▶ [Task to complete]
With the pictures set aside, reproduce each entry precisely as it reads.

(Plain-text document sources)
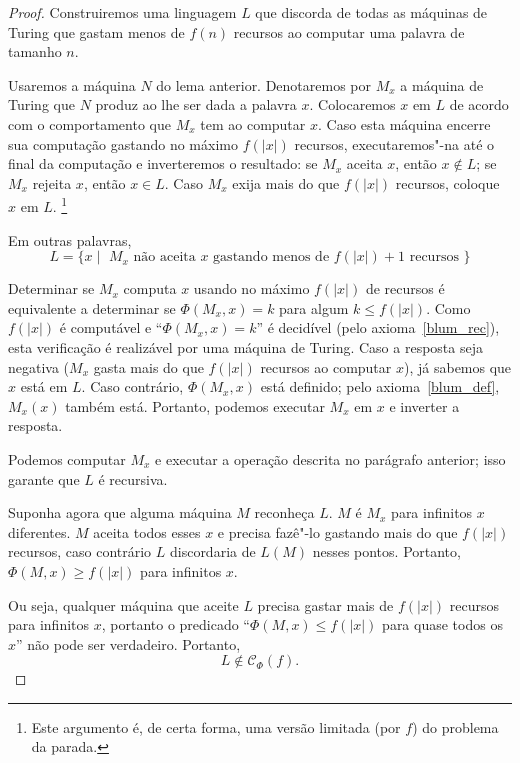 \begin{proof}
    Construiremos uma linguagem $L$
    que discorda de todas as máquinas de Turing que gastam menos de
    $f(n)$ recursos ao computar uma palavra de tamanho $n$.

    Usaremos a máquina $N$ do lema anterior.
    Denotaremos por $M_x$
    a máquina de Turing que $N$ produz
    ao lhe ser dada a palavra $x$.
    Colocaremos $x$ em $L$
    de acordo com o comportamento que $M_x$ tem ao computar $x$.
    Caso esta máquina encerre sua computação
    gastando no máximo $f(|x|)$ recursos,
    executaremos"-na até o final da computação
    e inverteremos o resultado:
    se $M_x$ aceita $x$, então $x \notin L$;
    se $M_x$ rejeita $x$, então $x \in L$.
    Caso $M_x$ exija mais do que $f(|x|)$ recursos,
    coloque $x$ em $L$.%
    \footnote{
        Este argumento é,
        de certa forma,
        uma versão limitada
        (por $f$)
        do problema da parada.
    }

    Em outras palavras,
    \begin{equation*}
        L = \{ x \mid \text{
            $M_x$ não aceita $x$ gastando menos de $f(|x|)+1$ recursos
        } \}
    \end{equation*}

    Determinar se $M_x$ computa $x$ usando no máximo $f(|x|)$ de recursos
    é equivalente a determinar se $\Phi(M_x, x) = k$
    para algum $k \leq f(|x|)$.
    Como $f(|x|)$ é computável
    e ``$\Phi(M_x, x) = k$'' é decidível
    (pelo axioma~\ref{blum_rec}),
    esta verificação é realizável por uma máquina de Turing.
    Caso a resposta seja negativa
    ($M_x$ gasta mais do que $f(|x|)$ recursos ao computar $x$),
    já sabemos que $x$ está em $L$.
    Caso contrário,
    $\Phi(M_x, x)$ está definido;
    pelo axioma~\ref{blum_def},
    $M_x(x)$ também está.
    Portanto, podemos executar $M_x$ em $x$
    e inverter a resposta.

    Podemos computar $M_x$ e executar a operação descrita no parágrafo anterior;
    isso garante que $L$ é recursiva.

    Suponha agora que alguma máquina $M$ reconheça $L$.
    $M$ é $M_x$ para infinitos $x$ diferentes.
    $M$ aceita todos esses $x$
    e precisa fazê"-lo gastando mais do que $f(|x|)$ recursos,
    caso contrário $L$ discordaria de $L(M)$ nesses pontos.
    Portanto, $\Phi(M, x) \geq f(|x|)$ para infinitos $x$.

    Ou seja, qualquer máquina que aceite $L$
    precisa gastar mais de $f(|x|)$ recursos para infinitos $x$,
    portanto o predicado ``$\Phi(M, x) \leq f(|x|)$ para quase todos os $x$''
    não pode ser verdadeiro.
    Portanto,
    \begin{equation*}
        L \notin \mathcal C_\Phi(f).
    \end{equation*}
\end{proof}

▶ [Written response]
 \begin{proof}
    Construiremos uma linguagem $L$
    que discorda de todas as máquinas de Turing que gastam menos de
    $f(n)$ recursos ao computar uma palavra de tamanho $n$.

    Usaremos a máquina $N$ do lema anterior.
    Denotaremos por $M_x$
    a máquina de Turing que $N$ produz
    ao lhe ser dada a palavra $x$.
    Colocaremos $x$ em $L$
    de acordo com o comportamento que $M_x$ tem ao computar $x$.
    Caso esta máquina encerre sua computação
    gastando no máximo $f(|x|)$ recursos,
    executaremos"-na até o final da computação
    e inverteremos o resultado:
    se $M_x$ aceita $x$, então $x \notin L$;
    se $M_x$ rejeita $x$, então $x \in L$.
    Caso $M_x$ exija mais do que $f(|x|)$ recursos,
    coloque $x$ em $L$.%
    \footnote{
        Este argumento é,
        de certa forma,
        uma versão limitada
        (por $f$)
        do problema da parada.
    }

    Em outras palavras,
    \begin{equation*}
        L = \{ x \mid \text{
            $M_x$ não aceita $x$ gastando menos de $f(|x|)+1$ recursos
        } \}
    \end{equation*}

    Determinar se $M_x$ computa $x$ usando no máximo $f(|x|)$ de recursos
    é equivalente a determinar se $\Phi(M_x, x) = k$
    para algum $k \leq f(|x|)$.
    Como $f(|x|)$ é computável
    e ``$\Phi(M_x, x) = k$'' é decidível
    (pelo axioma~\ref{blum_rec}),
    esta verificação é realizável por uma máquina de Turing.
    Caso a resposta seja negativa
    ($M_x$ gasta mais do que $f(|x|)$ recursos ao computar $x$),
    já sabemos que $x$ está em $L$.
    Caso contrário,
    $\Phi(M_x, x)$ está definido;
    pelo axioma~\ref{blum_def},
    $M_x(x)$ também está.
    Portanto, podemos executar $M_x$ em $x$
    e inverter a resposta.

    Podemos computar $M_x$ e executar a operação descrita no parágrafo anterior;
    isso garante que $L$ é recursiva.

    Suponha agora que alguma máquina $M$ reconheça $L$.
    $M$ é $M_x$ para infinitos $x$ diferentes.
    $M$ aceita todos esses $x$
    e precisa fazê"-lo gastando mais do que $f(|x|)$ recursos,
    caso contrário $L$ discordaria de $L(M)$ nesses pontos.
    Portanto, $\Phi(M, x) \geq f(|x|)$ para infinitos $x$.

    Ou seja, qualquer máquina que aceite $L$
    precisa gastar mais de $f(|x|)$ recursos para infinitos $x$,
    portanto o predicado ``$\Phi(M, x) \leq f(|x|)$ para quase todos os $x$''
    não pode ser verdadeiro.
    Portanto,
    \begin{equation*}
        L \notin \mathcal C_\Phi(f).
    \end{equation*}
\end{proof}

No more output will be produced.